24 Jun, 2026

US banks push for more mortgage capital relief in final 'endgame' rules

Persistent punitive mortgage capital requirements emerged as a top concern in banks' "endgame" comment letters, despite regulators' efforts to revitalize banks' mortgage activity.

US banks are calling on federal regulators to revise the proposed Basel III "endgame" capital framework in the final rules. In comment letters submitted ahead of the June 18 deadline, financial institutions argued the capital rules overhaul would still penalize mortgage activities and ultimately constrain credit.

Objecting loan-to-value reliance

Under the proposals, residential mortgage risk weights would be tailored to each loan depending on its loan-to-value (LTV) ratio, as opposed to current uniform risk weights. However, banks do not think the changes go far enough to tailor mortgage risk weights and should include more factors.

"While LTV can be a useful measure of risk, it is not, and should not be, on its own, the sole predictor of credit performance," BayCoast Bank Chief Risk Officer and General Counsel Casey Brouthers wrote in a June 18 letter to regulators.

The overreliance on LTVs could be particularly harmful for private, community banks with less access to capital than larger, public competitors with access to external capital, he added. That dynamic "could have an unintended impact on limiting credit availability within our local communities (such as first-time homebuyers and low-to-moderate income communities who are more likely to utilize higher-LTV loans with PMI)," the executive wrote, noting that BayCoast has even fewer external capital options given its mutual holding company structure.

Ephrata National Bank's Chief Risk Officer Nick Klein expressed a similar opinion in a June 8 letter. The executive stated that "while LTV is an important indicator of loss severity, it is not the primary determinant of credit risk in real-world underwriting," pointing to factors like debt-to-income and credit history that are central to community bank lending decisions.

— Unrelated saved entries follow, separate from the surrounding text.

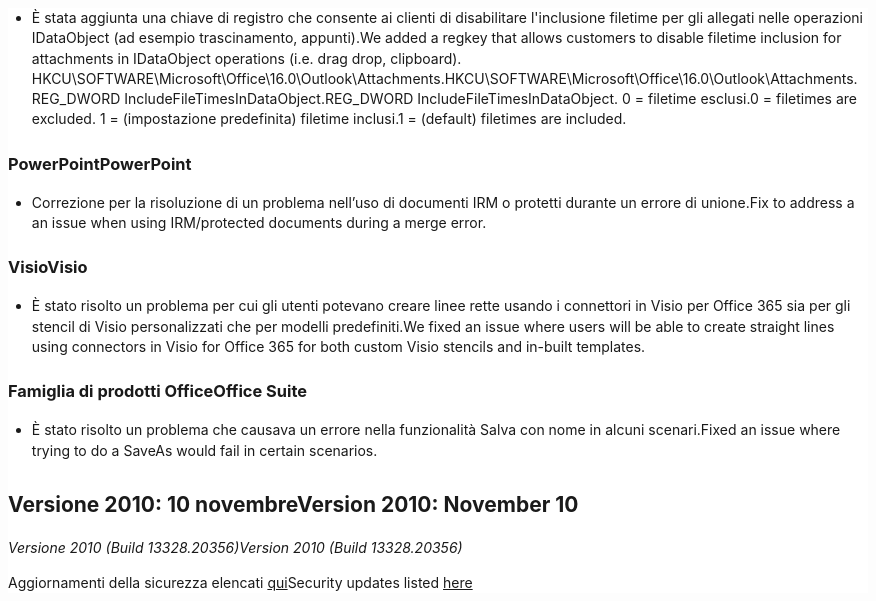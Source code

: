 - <span data-ttu-id="d418b-424">È stata aggiunta una chiave di registro che consente ai clienti di disabilitare l'inclusione filetime per gli allegati nelle operazioni IDataObject (ad esempio trascinamento, appunti).</span><span class="sxs-lookup"><span data-stu-id="d418b-424">We added a regkey that allows customers to disable filetime inclusion for attachments in IDataObject operations (i.e. drag drop, clipboard).</span></span>  <span data-ttu-id="d418b-425">HKCU\SOFTWARE\Microsoft\Office\16.0\Outlook\Attachments.</span><span class="sxs-lookup"><span data-stu-id="d418b-425">HKCU\SOFTWARE\Microsoft\Office\16.0\Outlook\Attachments.</span></span>  <span data-ttu-id="d418b-426">REG_DWORD IncludeFileTimesInDataObject.</span><span class="sxs-lookup"><span data-stu-id="d418b-426">REG_DWORD IncludeFileTimesInDataObject.</span></span>  <span data-ttu-id="d418b-427">0 = filetime esclusi.</span><span class="sxs-lookup"><span data-stu-id="d418b-427">0 = filetimes are excluded.</span></span>  <span data-ttu-id="d418b-428">1 = (impostazione predefinita) filetime inclusi.</span><span class="sxs-lookup"><span data-stu-id="d418b-428">1 = (default) filetimes are included.</span></span>


### <a name="powerpoint"></a><span data-ttu-id="d418b-429">PowerPoint</span><span class="sxs-lookup"><span data-stu-id="d418b-429">PowerPoint</span></span>

- <span data-ttu-id="d418b-430">Correzione per la risoluzione di un problema nell’uso di documenti IRM o protetti durante un errore di unione.</span><span class="sxs-lookup"><span data-stu-id="d418b-430">Fix to address a an issue when using IRM/protected documents during a merge error.</span></span>


### <a name="visio"></a><span data-ttu-id="d418b-431">Visio</span><span class="sxs-lookup"><span data-stu-id="d418b-431">Visio</span></span>

- <span data-ttu-id="d418b-432">È stato risolto un problema per cui gli utenti potevano creare linee rette usando i connettori in Visio per Office 365 sia per gli stencil di Visio personalizzati che per modelli predefiniti.</span><span class="sxs-lookup"><span data-stu-id="d418b-432">We fixed an issue where users will be able to create straight lines using connectors in Visio for Office 365 for both custom Visio stencils and in-built templates.</span></span>


### <a name="office-suite"></a><span data-ttu-id="d418b-433">Famiglia di prodotti Office</span><span class="sxs-lookup"><span data-stu-id="d418b-433">Office Suite</span></span>

- <span data-ttu-id="d418b-434">È stato risolto un problema che causava un errore nella funzionalità Salva con nome in alcuni scenari.</span><span class="sxs-lookup"><span data-stu-id="d418b-434">Fixed an issue where trying to do a SaveAs would fail in certain scenarios.</span></span>



[//]: # (DO NOT REMOVE BUGDETAILS CONTENT END)

## <a name="version-2010-november-10"></a><span data-ttu-id="d418b-436">Versione 2010: 10 novembre</span><span class="sxs-lookup"><span data-stu-id="d418b-436">Version 2010: November 10</span></span>
<span data-ttu-id="d418b-437">*Versione 2010 (Build 13328.20356)*</span><span class="sxs-lookup"><span data-stu-id="d418b-437">*Version 2010 (Build 13328.20356)*</span></span>

<span data-ttu-id="d418b-438">Aggiornamenti della sicurezza elencati [qui](https://docs.microsoft.com/officeupdates/microsoft365-apps-security-updates)</span><span class="sxs-lookup"><span data-stu-id="d418b-438">Security updates listed [here](https://docs.microsoft.com/officeupdates/microsoft365-apps-security-updates)</span></span>


[//]: # (DO NOT REMOVE BUGDETAILS CONTENT START)
[//]: # (DO NOT REMOVE BUGDETAILS CONTENT START)
[//]: # (DO NOT REMOVE FEATUREDETAILS CONTENT START)
[//]: # (DO NOT REMOVE FEATUREDETAILS CONTENT END)
[//]: # (DO NOT REMOVE BUGDETAILS CONTENT START)
[//]: # (DO NOT REMOVE BUGDETAILS CONTENT START)
[//]: # (DO NOT REMOVE BUGDETAILS CONTENT START)
[//]: # (DO NOT REMOVE FEATUREDETAILS CONTENT START)
[//]: # (DO NOT REMOVE FEATUREDETAILS CONTENT END)
[//]: # (DO NOT REMOVE BUGDETAILS CONTENT START)
[//]: # (DO NOT REMOVE BUGDETAILS CONTENT START)
[//]: # (DO NOT REMOVE BUGDETAILS CONTENT START)
[//]: # (DO NOT REMOVE FEATUREDETAILS CONTENT START)
[//]: # (DO NOT REMOVE FEATUREDETAILS CONTENT END)
[//]: # (DO NOT REMOVE BUGDETAILS CONTENT START)
[//]: # (DO NOT REMOVE BUGDETAILS CONTENT START)
[//]: # (DO NOT REMOVE BUGDETAILS CONTENT START)
[//]: # (NON RIMUOVERE I DETTAGLI DI FINE CONTENUTO)
[//]: # (DO NOT REMOVE BUGDETAILS CONTENT START)
[//]: # (NON RIMUOVERE I DETTAGLI DI FINE CONTENUTO)
[//]: # (DO NOT REMOVE BUGDETAILS CONTENT START)
[//]: # (NON RIMUOVERE I DETTAGLI DI FINE CONTENUTO)
[//]: # (DO NOT REMOVE FEATUREDETAILS CONTENT START)
[//]: # (DO NOT REMOVE FEATUREDETAILS CONTENT END)
[//]: # (DO NOT REMOVE BUGDETAILS CONTENT START)
[//]: # (NON RIMUOVERE I DETTAGLI DI FINE CONTENUTO)
[//]: # (DO NOT REMOVE BUGDETAILS CONTENT START)
[//]: # (DO NOT REMOVE BUGDETAILS CONTENT START)
[//]: # (DO NOT REMOVE FEATUREDETAILS CONTENT START)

Without changes in the final rule, the bank's ability to comply with the Community Reinvestment Act (CRA) could be harmed, Klein added.

"We originate many higher-LTV mortgages for first-time homebuyers and lower-income households. Under the proposal, these loans may receive higher risk weights, increasing the cost of capital associated with these exposures," he wrote. "These loans are central to fulfilling the CRA and expanding access to homeownership."

The executive suggested regulators include borrower-based metrics like debt-to-income ratios and credit scores into risk weights, as well as consideration for CRA-related loans.

Several banks, such as Fifth Third Bancorp, Valley National Bancorp, Axos Financial Inc., Gateway First Bank and BayCoast Bank, requested that regulators include private mortgage insurance (PMI) in mortgage risk weights. Banks argued that it is a proven credit risk mitigant and ignoring it overstates risk, particularly for loans to first-time homebuyers.

"Excluding PMI from the LTV calculation understates the risk mitigation already present in many mortgage portfolios and may discourage banks from requiring PMI on higher-LTV originations, which is a counterproductive outcome from a safety and soundness perspective," John Tolla, Axos chief risk officer, wrote in an April 15 letter.

Varying approaches to mortgage servicing

One of the most widespread points of contention among banks' comment letters was the 250% risk weight for mortgage servicing assets (MSAs), even while eliminating the current deduction threshold. Banks agreed that the 250% risk weight fails to recognize risk management and the benefits of hedging, but they differed on how regulators should amend the final rule.

BOK Financial Corp. suggested that regulators implement a tiered approach in which hedged mortgage servicing rights (MSRs) receive risk weightings of 100% to 125%, while unhedged MSRs receive a 250% risk weight.

"This tiered approach would reward sound risk management practice, create a meaningful economic incentive for banks to hold and prudently hedge MSRs, and more accurately reflect the residual risk profile of well-managed MSR portfolios. It would also align capital treatment more closely with the actual risk contribution of these assets to a bank's overall risk profile," two BOK executives wrote in an April 28 letter.

Many others, such as Western Alliance, BayCoast Bank, Fifth Third and West Gate Bank, suggested a flat reduction to a 100% risk weight for hedged MSAs.

"Without reducing the 250% risk weighting to 100%, it disincentivizes financial institutions from engaging in mortgage servicing activities, which in turn negatively impacts the communities we set out to support," BayCoast's Brouthers wrote.

Banks have increasingly moved away from mortgage servicing over the last two decades due to the high capital requirements. Very few banks would benefit under the proposals, as only nine banks exceed current threshold limits, a recent analysis by S&P Global Market Intelligence found.